■ **PROBLEM**
Each entry below has to be written out again without any change.

■ **Stored data**
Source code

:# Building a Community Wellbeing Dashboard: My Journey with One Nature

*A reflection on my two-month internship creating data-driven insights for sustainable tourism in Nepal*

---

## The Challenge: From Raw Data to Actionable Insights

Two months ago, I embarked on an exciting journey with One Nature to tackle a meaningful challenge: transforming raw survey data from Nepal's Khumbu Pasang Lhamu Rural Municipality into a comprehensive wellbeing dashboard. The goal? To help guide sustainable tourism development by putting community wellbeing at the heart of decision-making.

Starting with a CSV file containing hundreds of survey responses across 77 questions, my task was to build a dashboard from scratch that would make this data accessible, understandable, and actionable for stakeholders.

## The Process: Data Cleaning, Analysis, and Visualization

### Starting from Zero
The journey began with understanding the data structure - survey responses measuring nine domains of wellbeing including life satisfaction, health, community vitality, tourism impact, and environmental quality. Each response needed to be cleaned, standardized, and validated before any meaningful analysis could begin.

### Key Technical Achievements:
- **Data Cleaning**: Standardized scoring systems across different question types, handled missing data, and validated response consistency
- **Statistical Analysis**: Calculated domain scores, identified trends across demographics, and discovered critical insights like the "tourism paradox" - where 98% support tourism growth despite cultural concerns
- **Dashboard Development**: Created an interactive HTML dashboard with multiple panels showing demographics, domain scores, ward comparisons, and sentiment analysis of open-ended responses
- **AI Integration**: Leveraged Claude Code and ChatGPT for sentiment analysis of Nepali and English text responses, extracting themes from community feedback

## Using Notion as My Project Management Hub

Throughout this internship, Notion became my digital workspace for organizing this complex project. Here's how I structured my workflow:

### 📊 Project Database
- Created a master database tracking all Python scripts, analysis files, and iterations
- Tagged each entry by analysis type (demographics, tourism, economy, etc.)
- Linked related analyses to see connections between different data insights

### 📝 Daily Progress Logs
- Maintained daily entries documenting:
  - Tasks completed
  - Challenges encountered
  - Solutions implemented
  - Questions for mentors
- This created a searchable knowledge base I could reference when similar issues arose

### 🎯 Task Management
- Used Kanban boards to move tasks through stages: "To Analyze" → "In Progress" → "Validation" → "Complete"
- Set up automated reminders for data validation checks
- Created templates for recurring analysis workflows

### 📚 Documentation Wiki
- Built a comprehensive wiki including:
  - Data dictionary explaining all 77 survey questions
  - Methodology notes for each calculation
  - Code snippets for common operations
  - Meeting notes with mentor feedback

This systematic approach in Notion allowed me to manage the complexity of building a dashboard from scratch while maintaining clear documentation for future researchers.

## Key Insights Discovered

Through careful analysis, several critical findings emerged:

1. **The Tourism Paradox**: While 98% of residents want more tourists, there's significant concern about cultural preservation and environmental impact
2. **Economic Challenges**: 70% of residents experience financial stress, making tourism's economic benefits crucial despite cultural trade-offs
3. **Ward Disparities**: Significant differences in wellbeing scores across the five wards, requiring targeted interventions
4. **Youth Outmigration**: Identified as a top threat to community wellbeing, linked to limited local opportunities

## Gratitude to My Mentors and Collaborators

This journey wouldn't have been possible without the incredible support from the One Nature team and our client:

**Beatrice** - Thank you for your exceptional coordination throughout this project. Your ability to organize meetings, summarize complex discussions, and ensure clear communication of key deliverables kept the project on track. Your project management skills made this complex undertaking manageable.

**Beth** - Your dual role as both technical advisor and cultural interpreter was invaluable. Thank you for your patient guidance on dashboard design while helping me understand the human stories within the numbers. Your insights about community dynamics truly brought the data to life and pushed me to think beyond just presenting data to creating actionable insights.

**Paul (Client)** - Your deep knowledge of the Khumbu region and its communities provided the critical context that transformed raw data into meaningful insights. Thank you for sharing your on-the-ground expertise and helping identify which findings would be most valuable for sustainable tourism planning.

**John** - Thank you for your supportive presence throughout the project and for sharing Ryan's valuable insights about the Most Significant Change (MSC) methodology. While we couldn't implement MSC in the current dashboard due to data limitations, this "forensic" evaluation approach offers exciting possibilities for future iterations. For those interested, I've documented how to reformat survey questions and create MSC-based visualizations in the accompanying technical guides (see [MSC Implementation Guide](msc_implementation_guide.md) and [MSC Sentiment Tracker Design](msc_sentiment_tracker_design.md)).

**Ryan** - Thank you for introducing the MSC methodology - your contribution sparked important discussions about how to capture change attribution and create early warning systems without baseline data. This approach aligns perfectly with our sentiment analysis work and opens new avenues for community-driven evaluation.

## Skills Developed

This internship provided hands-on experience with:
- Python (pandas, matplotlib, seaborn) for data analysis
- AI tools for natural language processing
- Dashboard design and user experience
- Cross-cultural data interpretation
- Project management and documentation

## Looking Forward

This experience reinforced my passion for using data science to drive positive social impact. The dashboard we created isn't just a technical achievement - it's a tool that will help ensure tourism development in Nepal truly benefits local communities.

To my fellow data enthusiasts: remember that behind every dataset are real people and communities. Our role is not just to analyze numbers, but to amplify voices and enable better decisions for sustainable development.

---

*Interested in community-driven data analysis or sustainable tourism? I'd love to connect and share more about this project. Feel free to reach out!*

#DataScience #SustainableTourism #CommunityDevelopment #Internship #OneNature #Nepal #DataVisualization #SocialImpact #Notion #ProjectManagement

■ **EXERCISE ANSWER**
Source code

:# Building a Community Wellbeing Dashboard: My Journey with One Nature

*A reflection on my two-month internship creating data-driven insights for sustainable tourism in Nepal*

---

## The Challenge: From Raw Data to Actionable Insights

Two months ago, I embarked on an exciting journey with One Nature to tackle a meaningful challenge: transforming raw survey data from Nepal's Khumbu Pasang Lhamu Rural Municipality into a comprehensive wellbeing dashboard. The goal? To help guide sustainable tourism development by putting community wellbeing at the heart of decision-making.

Starting with a CSV file containing hundreds of survey responses across 77 questions, my task was to build a dashboard from scratch that would make this data accessible, understandable, and actionable for stakeholders.

## The Process: Data Cleaning, Analysis, and Visualization

### Starting from Zero
The journey began with understanding the data structure - survey responses measuring nine domains of wellbeing including life satisfaction, health, community vitality, tourism impact, and environmental quality. Each response needed to be cleaned, standardized, and validated before any meaningful analysis could begin.

### Key Technical Achievements:
- **Data Cleaning**: Standardized scoring systems across different question types, handled missing data, and validated response consistency
- **Statistical Analysis**: Calculated domain scores, identified trends across demographics, and discovered critical insights like the "tourism paradox" - where 98% support tourism growth despite cultural concerns
- **Dashboard Development**: Created an interactive HTML dashboard with multiple panels showing demographics, domain scores, ward comparisons, and sentiment analysis of open-ended responses
- **AI Integration**: Leveraged Claude Code and ChatGPT for sentiment analysis of Nepali and English text responses, extracting themes from community feedback

## Using Notion as My Project Management Hub

Throughout this internship, Notion became my digital workspace for organizing this complex project. Here's how I structured my workflow:

### 📊 Project Database
- Created a master database tracking all Python scripts, analysis files, and iterations
- Tagged each entry by analysis type (demographics, tourism, economy, etc.)
- Linked related analyses to see connections between different data insights

### 📝 Daily Progress Logs
- Maintained daily entries documenting:
  - Tasks completed
  - Challenges encountered
  - Solutions implemented
  - Questions for mentors
- This created a searchable knowledge base I could reference when similar issues arose

### 🎯 Task Management
- Used Kanban boards to move tasks through stages: "To Analyze" → "In Progress" → "Validation" → "Complete"
- Set up automated reminders for data validation checks
- Created templates for recurring analysis workflows

### 📚 Documentation Wiki
- Built a comprehensive wiki including:
  - Data dictionary explaining all 77 survey questions
  - Methodology notes for each calculation
  - Code snippets for common operations
  - Meeting notes with mentor feedback

This systematic approach in Notion allowed me to manage the complexity of building a dashboard from scratch while maintaining clear documentation for future researchers.

## Key Insights Discovered

Through careful analysis, several critical findings emerged:

1. **The Tourism Paradox**: While 98% of residents want more tourists, there's significant concern about cultural preservation and environmental impact
2. **Economic Challenges**: 70% of residents experience financial stress, making tourism's economic benefits crucial despite cultural trade-offs
3. **Ward Disparities**: Significant differences in wellbeing scores across the five wards, requiring targeted interventions
4. **Youth Outmigration**: Identified as a top threat to community wellbeing, linked to limited local opportunities

## Gratitude to My Mentors and Collaborators

This journey wouldn't have been possible without the incredible support from the One Nature team and our client:

**Beatrice** - Thank you for your exceptional coordination throughout this project. Your ability to organize meetings, summarize complex discussions, and ensure clear communication of key deliverables kept the project on track. Your project management skills made this complex undertaking manageable.

**Beth** - Your dual role as both technical advisor and cultural interpreter was invaluable. Thank you for your patient guidance on dashboard design while helping me understand the human stories within the numbers. Your insights about community dynamics truly brought the data to life and pushed me to think beyond just presenting data to creating actionable insights.

**Paul (Client)** - Your deep knowledge of the Khumbu region and its communities provided the critical context that transformed raw data into meaningful insights. Thank you for sharing your on-the-ground expertise and helping identify which findings would be most valuable for sustainable tourism planning.

**John** - Thank you for your supportive presence throughout the project and for sharing Ryan's valuable insights about the Most Significant Change (MSC) methodology. While we couldn't implement MSC in the current dashboard due to data limitations, this "forensic" evaluation approach offers exciting possibilities for future iterations. For those interested, I've documented how to reformat survey questions and create MSC-based visualizations in the accompanying technical guides (see [MSC Implementation Guide](msc_implementation_guide.md) and [MSC Sentiment Tracker Design](msc_sentiment_tracker_design.md)).

**Ryan** - Thank you for introducing the MSC methodology - your contribution sparked important discussions about how to capture change attribution and create early warning systems without baseline data. This approach aligns perfectly with our sentiment analysis work and opens new avenues for community-driven evaluation.

## Skills Developed

This internship provided hands-on experience with:
- Python (pandas, matplotlib, seaborn) for data analysis
- AI tools for natural language processing
- Dashboard design and user experience
- Cross-cultural data interpretation
- Project management and documentation

## Looking Forward

This experience reinforced my passion for using data science to drive positive social impact. The dashboard we created isn't just a technical achievement - it's a tool that will help ensure tourism development in Nepal truly benefits local communities.

To my fellow data enthusiasts: remember that behind every dataset are real people and communities. Our role is not just to analyze numbers, but to amplify voices and enable better decisions for sustainable development.

---

*Interested in community-driven data analysis or sustainable tourism? I'd love to connect and share more about this project. Feel free to reach out!*

#DataScience #SustainableTourism #CommunityDevelopment #Internship #OneNature #Nepal #DataVisualization #SocialImpact #Notion #ProjectManagement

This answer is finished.